The findings could help California decide where to direct billions of dollars toward wetland restoration and other nature-based climate projects.

Two Wetlands, Two Different Stories

The project is led by UC Santa Cruz Earth and planetary sciences professor Adina Paytan and the Paytan Lab, working with the California Air Resources Board and AmeriFlux.

Researchers are comparing the heavily impacted Los Cerritos Wetlands in Long Beach with the healthier Seal Beach National Wildlife Refuge.

Monitoring towers at both sites continuously measure the movement of carbon dioxide and methane between the wetlands and the atmosphere. This will help researchers understand how a degraded wetland performs compared with a healthy one, and what may change after restoration.

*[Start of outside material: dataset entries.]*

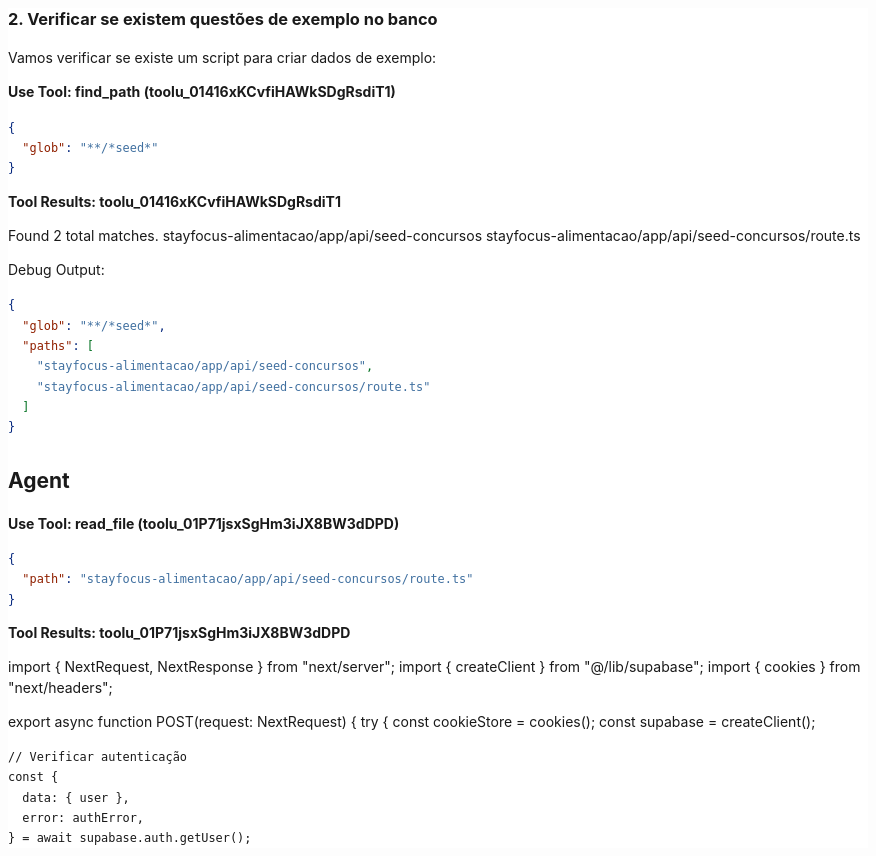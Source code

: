 ### 2. **Verificar se existem questões de exemplo no banco**

Vamos verificar se existe um script para criar dados de exemplo:

**Use Tool: find_path (toolu_01416xKCvfiHAWkSDgRsdiT1)**
```json
{
  "glob": "**/*seed*"
}
```

**Tool Results: toolu_01416xKCvfiHAWkSDgRsdiT1**

Found 2 total matches.
stayfocus-alimentacao/app/api/seed-concursos
stayfocus-alimentacao/app/api/seed-concursos/route.ts


Debug Output:

```json
{
  "glob": "**/*seed*",
  "paths": [
    "stayfocus-alimentacao/app/api/seed-concursos",
    "stayfocus-alimentacao/app/api/seed-concursos/route.ts"
  ]
}
```

## Agent



**Use Tool: read_file (toolu_01P71jsxSgHm3iJX8BW3dDPD)**
```json
{
  "path": "stayfocus-alimentacao/app/api/seed-concursos/route.ts"
}
```

**Tool Results: toolu_01P71jsxSgHm3iJX8BW3dDPD**

import { NextRequest, NextResponse } from "next/server";
import { createClient } from "@/lib/supabase";
import { cookies } from "next/headers";

export async function POST(request: NextRequest) {
  try {
    const cookieStore = cookies();
    const supabase = createClient();

    // Verificar autenticação
    const {
      data: { user },
      error: authError,
    } = await supabase.auth.getUser();
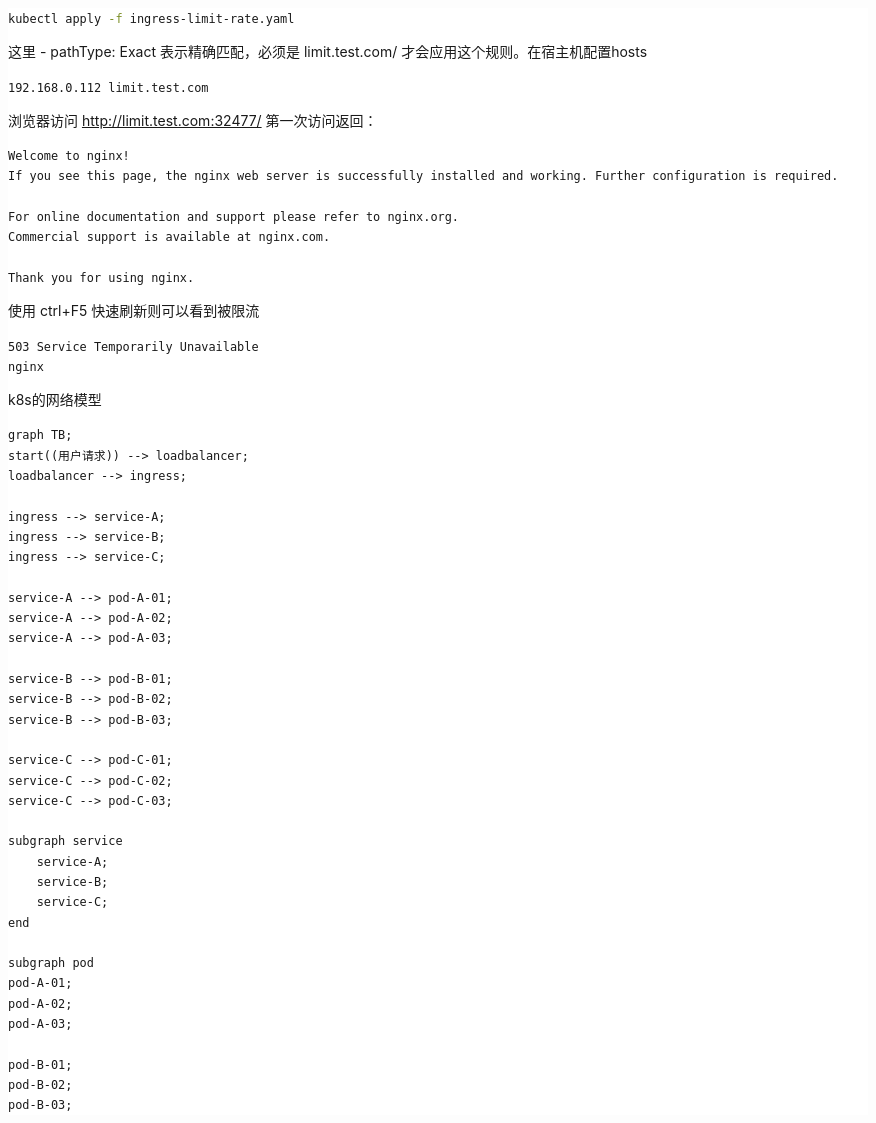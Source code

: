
 ```bash
kubectl apply -f ingress-limit-rate.yaml
```

这里 - pathType: Exact 表示精确匹配，必须是  limit.test.com/ 才会应用这个规则。在宿主机配置hosts

```bash
192.168.0.112 limit.test.com
```

浏览器访问 http://limit.test.com:32477/ 第一次访问返回：

```bash
Welcome to nginx!
If you see this page, the nginx web server is successfully installed and working. Further configuration is required.

For online documentation and support please refer to nginx.org.
Commercial support is available at nginx.com.

Thank you for using nginx.
```

使用 ctrl+F5 快速刷新则可以看到被限流

```bash
503 Service Temporarily Unavailable
nginx
```





k8s的网络模型

```mermaid
graph TB;
start((用户请求)) --> loadbalancer;
loadbalancer --> ingress;

ingress --> service-A;
ingress --> service-B;
ingress --> service-C;

service-A --> pod-A-01;
service-A --> pod-A-02;
service-A --> pod-A-03;

service-B --> pod-B-01;
service-B --> pod-B-02;
service-B --> pod-B-03;

service-C --> pod-C-01;
service-C --> pod-C-02;
service-C --> pod-C-03;

subgraph service
	service-A;
	service-B;
	service-C;
end

subgraph pod
pod-A-01;
pod-A-02;
pod-A-03;

pod-B-01;
pod-B-02;
pod-B-03;
```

That distinction matters because wetlands can store large amounts of carbon, but they can also release methane under certain conditions.

Why Wetlands Matter

Coastal wetlands can store carbon in their soil far more efficiently than many land-based forests. Because their soils remain submerged, that carbon can stay trapped for decades or even thousands of years.

Wetlands also reduce flooding, protect shorelines, support wildlife, and help shield nearby communities from storm damage.

California has made wetlands and other natural and working lands part of its strategy for reducing greenhouse gas emissions. The challenge is identifying which restoration projects will deliver the greatest results.

Much of California’s previous wetland monitoring has focused on the Sacramento and San Joaquin Delta. Southern California’s wetlands have different plants, climates, and environmental pressures, leaving the state with an important gap in its data.

The UC Santa Cruz team is helping fill it.

Climate Technology in the Field

Climate technology is often associated with batteries, solar panels, and advanced fuels. It can also be a tower in a marsh collecting precise measurements every hour of every day.

Better data can help California determine which wetlands should be protected, which should be restored, and whether funded projects are actually working.

This is also where Santa Cruz County’s broader innovation community can contribute.

Sensor companies can improve environmental monitoring. Software and AI teams can help analyze large climate datasets. Founders can turn university research into tools for governments, landowners, and conservation groups. Investors can support companies working in climate resilience, water, agriculture, and environmental intelligence.

Businesses can also partner with UC Santa Cruz researchers, sponsor student projects, and help scientists find practical uses for their work.

Not every research project needs to become a startup. Stronger connections between researchers, engineers, entrepreneurs, and investors can still make valuable science easier to deploy.

Better Data Creates Better Decisions

California is preparing to invest heavily in climate resilience and nature-based solutions. The question is how to identify the right projects, measure their performance, and improve them over time.

UC Santa Cruz is helping provide that foundation.

The monitoring towers at Los Cerritos and Seal Beach may not attract the attention of a new aircraft or a major funding round, but the data they collect could shape how California restores wetlands, protects coastal communities, and spends billions of dollars.

That is climate innovation at its best: local expertise, precise technology, and science built to help people make better decisions.